COP26 climate commitments fall short of the mark, new report shows

Philip English, is a member of the YCL’s Birmingham branch

This year’s COP26 summit in Glasgow has seen strong words from many world leaders on their commitment to tackle global climate change. However, when one looks at the concrete policies being carried out by these governments, it becomes clear that what world leaders are saying on climate and what is actually being done are two very different things.

A new report by Climate Action Tracker (CAT) published on Tuesday (November 9), warns the commitments made at COP will be insufficient to meet the Paris Climate Agreement global temperature target. The current target is to limit global temperature increase to only 1.5 degrees centigrade by the year 2100, however CAT estimates a warming of 2.7 degrees in that time, based on countries’ current policies and commitments.

At this year’s COP, many countries ignored the Paris agreement requirement that each summit sees a progression on the last set of targets, called Nationally Determined Contributions (NDC). Many nations have simply resubmitted their 2015 targets. This includes Australia, who have not committed to a stronger target but instead claimed their intention to exceed their NDC by 9%. That the Australian government would refuse to commit to greater contributions, only suggesting they will exceed these, shows most clearly the attitude of many politicians – where they continue to not take climate change seriously, and act as if words speak louder than actions.

One of the key failures in climate policy is the move away from coal-generated energy.
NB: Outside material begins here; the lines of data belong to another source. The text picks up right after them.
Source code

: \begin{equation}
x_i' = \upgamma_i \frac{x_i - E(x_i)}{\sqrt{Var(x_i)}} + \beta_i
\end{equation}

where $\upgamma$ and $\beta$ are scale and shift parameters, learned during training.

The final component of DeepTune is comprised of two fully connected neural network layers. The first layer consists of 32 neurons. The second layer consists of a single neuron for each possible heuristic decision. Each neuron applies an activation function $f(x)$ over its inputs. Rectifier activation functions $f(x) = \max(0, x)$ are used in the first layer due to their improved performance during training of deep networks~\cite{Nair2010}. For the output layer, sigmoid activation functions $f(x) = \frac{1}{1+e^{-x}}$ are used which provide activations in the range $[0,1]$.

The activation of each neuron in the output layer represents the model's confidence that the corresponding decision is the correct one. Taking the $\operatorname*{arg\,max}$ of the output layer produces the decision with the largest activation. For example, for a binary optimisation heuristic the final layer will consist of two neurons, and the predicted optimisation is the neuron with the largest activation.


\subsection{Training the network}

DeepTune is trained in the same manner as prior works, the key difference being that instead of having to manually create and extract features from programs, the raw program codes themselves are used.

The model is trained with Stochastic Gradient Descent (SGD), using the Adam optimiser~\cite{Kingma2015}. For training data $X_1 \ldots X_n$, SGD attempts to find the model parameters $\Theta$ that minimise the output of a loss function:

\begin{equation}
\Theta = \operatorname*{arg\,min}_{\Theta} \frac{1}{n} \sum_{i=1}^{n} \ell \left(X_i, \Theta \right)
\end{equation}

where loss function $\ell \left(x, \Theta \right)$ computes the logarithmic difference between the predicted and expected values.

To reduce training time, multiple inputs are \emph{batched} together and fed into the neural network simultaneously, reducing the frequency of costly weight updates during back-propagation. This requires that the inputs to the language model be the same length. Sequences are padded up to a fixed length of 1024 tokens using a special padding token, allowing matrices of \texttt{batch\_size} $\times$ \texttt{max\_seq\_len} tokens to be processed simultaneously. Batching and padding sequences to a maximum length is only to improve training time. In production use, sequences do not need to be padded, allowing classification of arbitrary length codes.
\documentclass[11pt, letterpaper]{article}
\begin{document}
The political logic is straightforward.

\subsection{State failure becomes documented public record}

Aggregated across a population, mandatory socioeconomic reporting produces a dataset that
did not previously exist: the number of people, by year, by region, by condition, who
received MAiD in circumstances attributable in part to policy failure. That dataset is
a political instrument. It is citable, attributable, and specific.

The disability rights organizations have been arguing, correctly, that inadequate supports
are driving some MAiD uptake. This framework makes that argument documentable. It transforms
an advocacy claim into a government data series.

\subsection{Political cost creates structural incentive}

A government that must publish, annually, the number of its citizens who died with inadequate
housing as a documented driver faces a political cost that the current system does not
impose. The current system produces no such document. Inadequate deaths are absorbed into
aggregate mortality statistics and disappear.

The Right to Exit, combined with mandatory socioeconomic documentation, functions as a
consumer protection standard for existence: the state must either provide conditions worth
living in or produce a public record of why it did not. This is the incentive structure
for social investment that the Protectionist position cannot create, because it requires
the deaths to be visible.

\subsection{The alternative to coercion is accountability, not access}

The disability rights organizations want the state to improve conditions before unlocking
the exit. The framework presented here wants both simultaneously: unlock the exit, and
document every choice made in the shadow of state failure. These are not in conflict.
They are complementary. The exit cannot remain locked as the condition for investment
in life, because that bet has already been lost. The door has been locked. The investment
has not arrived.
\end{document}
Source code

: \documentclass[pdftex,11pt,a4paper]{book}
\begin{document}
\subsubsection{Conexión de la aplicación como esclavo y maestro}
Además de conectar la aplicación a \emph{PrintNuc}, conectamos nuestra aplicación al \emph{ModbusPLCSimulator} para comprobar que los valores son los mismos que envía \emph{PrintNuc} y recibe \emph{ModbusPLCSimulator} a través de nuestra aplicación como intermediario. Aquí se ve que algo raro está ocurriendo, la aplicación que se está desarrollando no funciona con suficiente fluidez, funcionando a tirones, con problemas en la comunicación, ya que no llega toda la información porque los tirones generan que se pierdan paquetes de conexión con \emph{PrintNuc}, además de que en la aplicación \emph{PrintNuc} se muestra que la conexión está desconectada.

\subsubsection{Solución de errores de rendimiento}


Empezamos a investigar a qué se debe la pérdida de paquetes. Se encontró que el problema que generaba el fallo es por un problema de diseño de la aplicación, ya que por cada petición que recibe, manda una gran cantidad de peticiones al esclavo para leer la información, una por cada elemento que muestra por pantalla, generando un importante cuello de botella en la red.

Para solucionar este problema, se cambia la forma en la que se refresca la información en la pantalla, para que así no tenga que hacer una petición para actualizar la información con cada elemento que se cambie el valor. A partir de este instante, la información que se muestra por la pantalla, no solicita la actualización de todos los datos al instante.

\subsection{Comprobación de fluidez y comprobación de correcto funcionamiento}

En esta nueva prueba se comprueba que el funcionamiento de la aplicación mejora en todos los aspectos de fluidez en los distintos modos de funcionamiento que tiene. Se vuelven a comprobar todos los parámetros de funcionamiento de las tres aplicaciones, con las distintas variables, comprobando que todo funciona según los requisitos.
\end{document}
To meet the 1.5 degrees target, OECD countries need to phase out coal by 2030, and all countries 2040. Three such OECD countries, Australia, Japan, and South Korea still plan to incorporate coal as a major source of energy in 2030.

The CAT report also highlights how the increased use of natural gas will only hinder the fight against climate change. Instead of moving from coal power to solely renewables, some countries have been moving instead towards an increased incorporation of natural gas. Large natural gas infrastructure is being built in “Europe (Nord Stream 2 for imports from Russia), Canada (expansions of pipelines for export), Australia and the USA (LNG [liquified natural gas] exports)”.

Climate Analytics estimated in a report this November that the Global Methane Pledge to cut methane emissions by 30% by 2030 will only reduce the emissions gap by 14%. Such a gap describes the difference between current pledges and the actual policies necessary to achieve the 1.5 degrees target. The Climate Analytics estimation considers all methane reductions as additional to current measures, so the real impact is likely even lower. The USA, for example, partially included the methane pledge in their recent long-term strategy, meaning their cutting of emmissions may be less than that considered in estimates.

Though most G20 countries signed the Global Forest Finance Pledge, this will only serve to mitigate global climate change if the promised funding is in addition to current spending promises, rather than cutting into other measures. It is especially important that this funding not be drawn from existing climate commitments considering forests cannot be relied on to capture all carbon emissions. Proper decarbonisation would have to be implemented across all sectors. “Currently”, explains the CAT report, “CO2 emissions from land-use, land-use change and forestry make up roughly 5% (1 GtCO2e) of the emission gap in 2030”.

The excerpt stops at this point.